Atualizado: 3 de mar. de 2022

Não me lembro exatamente quando comecei a me interessar por política, mas lembro como. O caminho, que hoje sabemos ser o mesmo para um número incontável de pessoas, foi basicamente este: estava assistindo qualquer coisa no YouTube quando me foi sugerido um vídeo de certo professor de guitarra famoso por falar de política e, de recomendação em recomendação, me encontrei assistindo Brasil Paralelo, Olavo de Carvalho e MBL. No fim, estava defendendo absurdos sem tamanho como o “escola sem partido”, dizendo por aí que cotas em universidades eram uma forma de discriminação e achando que meus professores de humanas estavam um pouco "esquerdistas" demais. É vergonhoso dizer, mas, em certo momento, eu posso ou não ter acreditado em racismo reverso... prefiro deixar essa em aberto.

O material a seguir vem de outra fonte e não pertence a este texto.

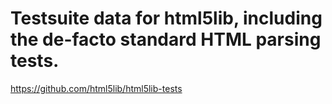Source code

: # Testsuite data for html5lib, including the de-facto standard HTML parsing tests.

https://github.com/html5lib/html5lib-tests
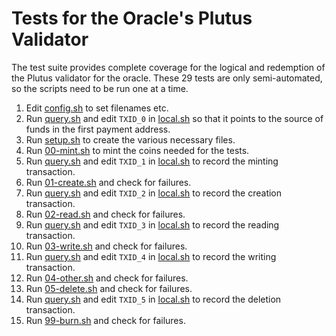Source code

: Tests for the Oracle's Plutus Validator
=======================================

The test suite provides complete coverage for the logical and redemption of the Plutus validator for the oracle. These 29 tests are only semi-automated, so the scripts need to be run one at a time.

1.  Edit [config.sh](config.sh) to set filenames etc.
2.  Run [query.sh](query.sh) and edit `TXID_0` in [local.sh](local.sh) so that it points to the source of funds in the first payment address.
3.  Run [setup.sh](setup.sh) to create the various necessary files.
4.  Run [00-mint.sh](00-mint.sh) to mint the coins needed for the tests.
5.  Run [query.sh](query.sh) and edit `TXID_1` in [local.sh](local.sh) to record the minting transaction.
6.  Run [01-create.sh](01-create.sh) and check for failures.
7.  Run [query.sh](query.sh) and edit `TXID_2` in [local.sh](local.sh) to record the creation transaction.
8.  Run [02-read.sh](02-read.sh) and check for failures.
9.  Run [query.sh](query.sh) and edit `TXID_3` in [local.sh](local.sh) to record the reading transaction.
10. Run [03-write.sh](03-write.sh) and check for failures.
11. Run [query.sh](query.sh) and edit `TXID_4` in [local.sh](local.sh) to record the writing transaction.
12. Run [04-other.sh](04-other.sh) and check for failures.
13. Run [05-delete.sh](05-delete.sh) and check for failures.
14. Run [query.sh](query.sh) and edit `TXID_5` in [local.sh](local.sh) to record the deletion transaction.
15. Run [99-burn.sh](99-burn.sh) and check for failures.
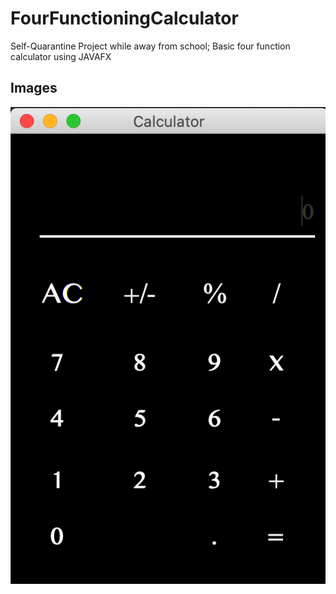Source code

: # FourFunctioningCalculator

Self-Quarantine Project while away from school;
Basic four function calculator using JAVAFX

## Images



![CALCULATOR](src/Images/Interface.png?raw=true "CALCULATOR")

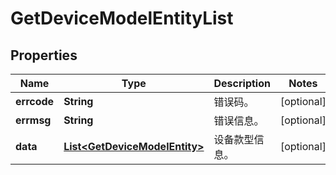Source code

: 
# GetDeviceModelEntityList

## Properties
Name | Type | Description | Notes
------------ | ------------- | ------------- | -------------
**errcode** | **String** | 错误码。 |  [optional]
**errmsg** | **String** | 错误信息。 |  [optional]
**data** | [**List&lt;GetDeviceModelEntity&gt;**](GetDeviceModelEntity.md) | 设备款型信息。 |  [optional]



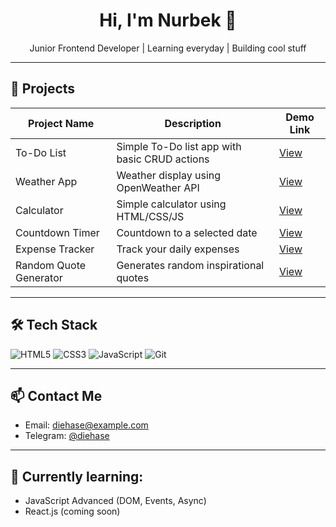 <h1 align="center">Hi, I'm Nurbek 👋</h1>
<p align="center">Junior Frontend Developer | Learning everyday | Building cool stuff</p>

---

## 🚀 Projects

| Project Name            | Description                                   | Demo Link                                                 |
|-------------------------|-----------------------------------------------|-----------------------------------------------------------|
| To-Do List               | Simple To-Do list app with basic CRUD actions | [View](https://diehase.github.io/to-do-list/)              |
| Weather App              | Weather display using OpenWeather API        | [View](https://diehase.github.io/weather-app/)             |
| Calculator               | Simple calculator using HTML/CSS/JS          | [View](https://diehase.github.io/calculator/)              |
| Countdown Timer          | Countdown to a selected date                 | [View](https://diehase.github.io/countdown-timer/)         |
| Expense Tracker          | Track your daily expenses                    | [View](https://diehase.github.io/expense-tracker/)         |
| Random Quote Generator   | Generates random inspirational quotes        | [View](https://diehase.github.io/quotes-generator/)        |

---

## 🛠️ Tech Stack
![HTML5](https://img.shields.io/badge/HTML5-E34F26?style=for-the-badge&logo=html5&logoColor=white)
![CSS3](https://img.shields.io/badge/CSS3-1572B6?style=for-the-badge&logo=css3&logoColor=white)
![JavaScript](https://img.shields.io/badge/JavaScript-F7DF1E?style=for-the-badge&logo=javascript&logoColor=black)
![Git](https://img.shields.io/badge/Git-F05032?style=for-the-badge&logo=git&logoColor=white)

---

## 📫 Contact Me
- Email: diehase@example.com
- Telegram: [@diehase](https://t.me/diehase)

---

## 🌱 Currently learning:
- JavaScript Advanced (DOM, Events, Async)
- React.js (coming soon)
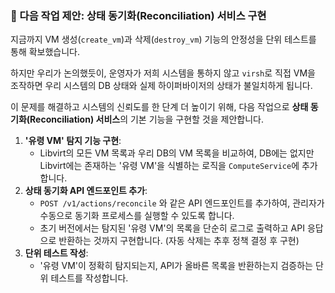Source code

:### 🚀 다음 작업 제안: 상태 동기화(Reconciliation) 서비스 구현

지금까지 VM 생성(`create_vm`)과 삭제(`destroy_vm`) 기능의 안정성을 단위 테스트를 통해 확보했습니다.

하지만 우리가 논의했듯이, 운영자가 저희 시스템을 통하지 않고 `virsh`로 직접 VM을 조작하면 우리 시스템의 DB 상태와 실제 하이퍼바이저의 상태가 불일치하게 됩니다.

이 문제를 해결하고 시스템의 신뢰도를 한 단계 더 높이기 위해, 다음 작업으로 **상태 동기화(Reconciliation) 서비스**의 기본 기능을 구현할 것을 제안합니다.

1.  **'유령 VM' 탐지 기능 구현**:
    -   Libvirt의 모든 VM 목록과 우리 DB의 VM 목록을 비교하여, DB에는 없지만 Libvirt에는 존재하는 '유령 VM'을 식별하는 로직을 `ComputeService`에 추가합니다.
2.  **상태 동기화 API 엔드포인트 추가**:
    -   `POST /v1/actions/reconcile` 와 같은 API 엔드포인트를 추가하여, 관리자가 수동으로 동기화 프로세스를 실행할 수 있도록 합니다.
    -   초기 버전에서는 탐지된 '유령 VM'의 목록을 단순히 로그로 출력하고 API 응답으로 반환하는 것까지 구현합니다. (자동 삭제는 추후 정책 결정 후 구현)
3.  **단위 테스트 작성**:
    -   '유령 VM'이 정확히 탐지되는지, API가 올바른 목록을 반환하는지 검증하는 단위 테스트를 작성합니다.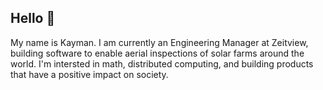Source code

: ## Hello 👋

My name is Kayman. I am currently an Engineering Manager at Zeitview, building software to enable aerial inspections of solar farms around the world. I'm intersted in math, distributed computing, and building products that have a positive impact on society. 
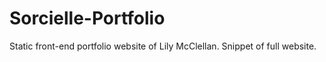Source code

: # Sorcielle-Portfolio
Static front-end portfolio website of Lily McClellan. Snippet of full website.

​A questão é que hoje, depois de anos da minha queda nessa toca de coelho, tais recomendações seguem atraindo jovens e pessoas despolitizadas para teorias da conspiração em vídeos sem fontes, o puro charlatanismo. O ponto é: precisamos falar sobre como nos informamos e como isso influencia a nossa formação política.

​De acordo com o último relatório do Instituto de Notícias Digitais da Reuters, trazendo dados de 2021, 83% dos brasileiros se informam online e 63% se informam através das redes sociais, comparados com 12% que ainda usam meios impressos. Além disso, e mais preocupante ainda, é que 47% dos pesquisados utiliza o Facebook para notícias, 43% usam o WhatsApp e 39% usam o YouTube, por mais que a confiança nas notícias em redes sociais seja de 34%.

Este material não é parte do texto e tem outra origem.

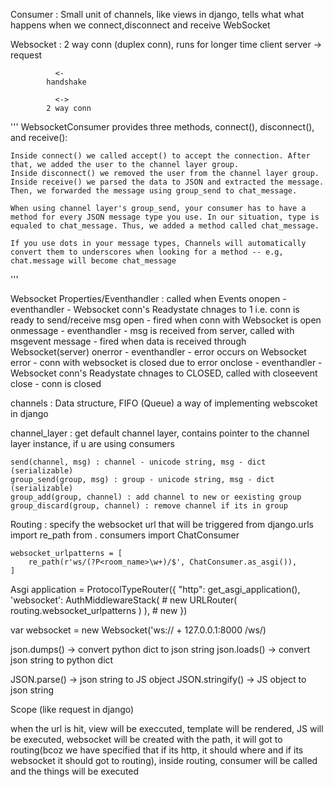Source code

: Consumer : Small unit of channels, like views in django, tells what what happens when we connect,disconnect and receive WebSocket  


Websocket : 2 way conn (duplex conn), runs for longer time
client                  server
             ->
            request

              <-
            handshake

              <->
            2 way conn

'''
WebsocketConsumer provides three methods, connect(), disconnect(), and receive():

    Inside connect() we called accept() to accept the connection. After that, we added the user to the channel layer group.
    Inside disconnect() we removed the user from the channel layer group.
    Inside receive() we parsed the data to JSON and extracted the message. Then, we forwarded the message using group_send to chat_message.

    When using channel layer's group_send, your consumer has to have a method for every JSON message type you use. In our situation, type is equaled to chat_message. Thus, we added a method called chat_message.

    If you use dots in your message types, Channels will automatically convert them to underscores when looking for a method -- e.g, chat.message will become chat_message
'''


Websocket Properties/Eventhandler : called when                                                                           Events
        onopen - eventhandler - Websocket conn's Readystate chnages to 1 i.e. conn is ready to send/receive msg     open - fired when conn with Websocket is open
        onmessage - eventhandler - msg is received from server, called with msgevent                                message - fired when data is received through Websocket(server)
        onerror - eventhandler - error occurs on Websocket                                                          error - conn with websocket is closed due to error
        onclose - eventhandler - Websocket conn's Readystate chnages to CLOSED, called with closeevent              close - conn is closed




channels : Data structure, FIFO (Queue) a way of implementing webscoket in django

channel_layer : get default channel layer, contains pointer to the channel layer instance, if u are using consumers

    send(channel, msg) : channel - unicode string, msg - dict (serializable)
    group_send(group, msg) : group - unicode string, msg - dict (serializable)
    group_add(group, channel) : add channel to new or eexisting group
    group_discard(group, channel) : remove channel if its in group



Routing  : specify the websocket url that will be triggered 
    from django.urls import re_path
    from . consumers import ChatConsumer

    websocket_urlpatterns = [
        re_path(r'ws/(?P<room_name>\w+)/$', ChatConsumer.as_asgi()),
    ]   

Asgi
    application = ProtocolTypeRouter({
      "http": get_asgi_application(),
      'websocket': AuthMiddlewareStack(  # new
            URLRouter(
                routing.websocket_urlpatterns
            )
        ),  # new
    })




var websocket = new Websocket('ws:// + 127.0.0.1:8000 /ws/)


    
json.dumps() -> convert python dict to json string
json.loads() -> convert json string to python dict


JSON.parse()      -> json string to JS object
JSON.stringify()  -> JS object to json string

Scope (like request in django) 




when the url is hit, view will be execcuted, template will be rendered, JS will be executed, websocket will be created with the path, it will got to routing(bcoz we have specified that if its http, it should where and if its websocket it should got to routing), inside routing, consumer will be called and the things will be executed



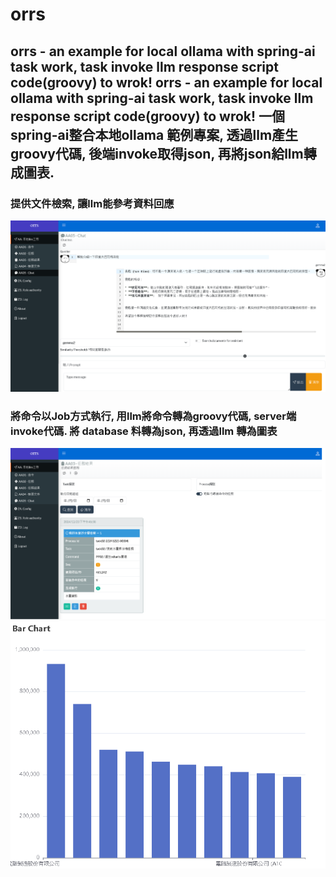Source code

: # orrs
## orrs - an example for local ollama with spring-ai task work, task invoke llm response script code(groovy) to wrok! orrs - an example for local ollama with spring-ai task work, task invoke llm response script code(groovy) to wrok! 一個spring-ai整合本地ollama 範例專案, 透過llm產生groovy代碼, 後端invoke取得json, 再將json給llm轉成圖表.

### 提供文件檢索, 讓llm能參考資料回應
<img src="https://raw.githubusercontent.com/billchen198318/orrs/main/backend/doc/0001.png">
<br>

### 將命令以Job方式執行, 用llm將命令轉為groovy代碼, server端 invoke代碼. 將 database 料轉為json, 再透過llm 轉為圖表 
<img src="https://raw.githubusercontent.com/billchen198318/orrs/main/backend/doc/0002.png">
<br>
<img src="https://raw.githubusercontent.com/billchen198318/orrs/main/backend/doc/0003.png">
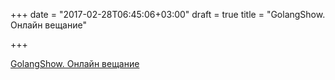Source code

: +++
date = "2017-02-28T06:45:06+03:00"
draft = true
title = "GolangShow. Онлайн вещание"

+++

<p><a href="http://golangshow.com/online/">GolangShow. Онлайн вещание</a></p>
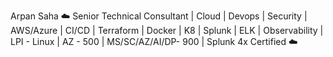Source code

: 
Arpan Saha ☁️
Senior Technical Consultant | Cloud | Devops | Security | AWS/Azure | CI/CD | Terraform | Docker | K8 | Splunk | ELK | Observability | LPI - Linux | AZ - 500 | MS/SC/AZ/AI/DP- 900 | Splunk 4x Certified ☁️


<!---
asahaccn/asahaccn is a ✨ special ✨ repository because its `README.md` (this file) appears on your GitHub profile.
You can click the Preview link to take a look at your changes.
--->
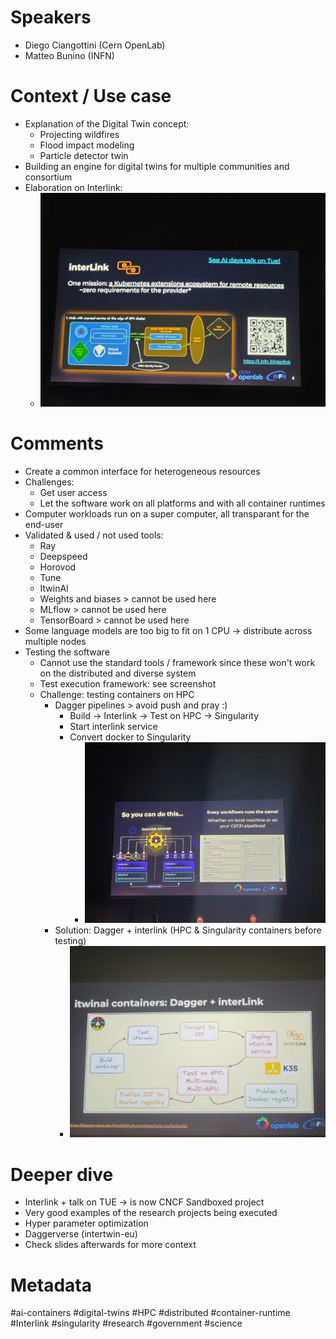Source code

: # Speakers
* Diego Ciangottini (Cern OpenLab)
* Matteo Bunino (INFN)
# Context / Use case
* Explanation of the Digital Twin concept:
	* Projecting wildfires
	* Flood impact modeling
	* Particle detector twin
* Building an engine for digital twins for multiple communities and consortium
* Elaboration on Interlink:
	* ![Interlink](../attachments/20250404_115127.jpg)
# Comments
* Create a common interface for heterogeneous resources
* Challenges:
	* Get user access
	* Let the software work on all platforms and with all container runtimes 
* Computer workloads run on a super computer, all transparant for the end-user
* Validated & used / not used tools:
	* Ray
	* Deepspeed
	* Horovod
	* Tune
	* ItwinAI
	* Weights and biases > cannot be used here
	* MLflow > cannot be used here
	* TensorBoard > cannot be used here
* Some language models are too big to fit on 1 CPU -> distribute across multiple nodes
* Testing the software
	* Cannot use the standard tools / framework since these won't work on the distributed and diverse system
	* Test execution framework: see screenshot
	* Challenge: testing containers on HPC
		* Dagger pipelines > avoid push and pray :)
			* Build -> Interlink -> Test on HPC -> Singularity
			* Start interlink service
			* Convert docker to Singularity
				* ![One CI/CD pipeline to rule them all](../attachments/20250404_115615.jpg)
		* Solution: Dagger + interlink (HPC & Singularity containers before testing)
			* ![Dagger & Interlink](../attachments/20250404_120736.jpg)
# Deeper dive
* Interlink + talk on TUE -> is now CNCF Sandboxed project
* Very good examples of the research projects being executed
* Hyper parameter optimization
* Daggerverse (intertwin-eu)
* Check slides afterwards for more context

# Metadata
#ai-containers #digital-twins #HPC #distributed #container-runtime #Interlink #singularity #research #government #science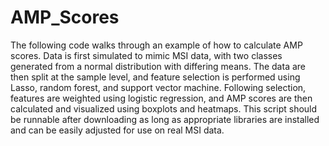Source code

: # AMP_Scores
The following code walks through an example of how to calculate AMP scores. Data is first simulated to mimic MSI data, with two classes generated from a normal distribution with differing means. The data are then split at the sample level, and feature selection is performed using Lasso, random forest, and support vector machine. Following selection, features are weighted using logistic regression, and AMP scores are then calculated and visualized using boxplots and heatmaps. This script should be runnable after downloading as long as appropriate libraries are installed and can be easily adjusted for use on real MSI data. 
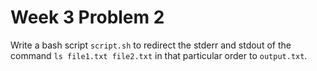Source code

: # Week 3 Problem 2

Write a bash script ` script.sh ` to redirect the stderr and stdout of the command ` ls file1.txt file2.txt ` in that particular order to ` output.txt `.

​Não se engane, se informar online não é necessariamente algo ruim e chances são que você lendo este texto está nos 30% que usam o Instagram como fonte de notícias.


​A questão está em como essas mídias funcionam. Veja bem, nessa altura do campeonato já deve estar cansade de saber que o produto nesses sites... é você, ou mais precisamente, sua atenção. E, para conseguir te prender pelo maior tempo possível, os algoritmos jogam sujo, apelando para o mais básico da “natureza humana”: te afetando moral-emocionalmente e apelando para formação de grupos com um inimigo externo. Em outras palavras: te deixando puto e te fazendo odiar algum outro qualquer, o básico do Twitter. Mas como dizer não é provar, vamos a mais dados.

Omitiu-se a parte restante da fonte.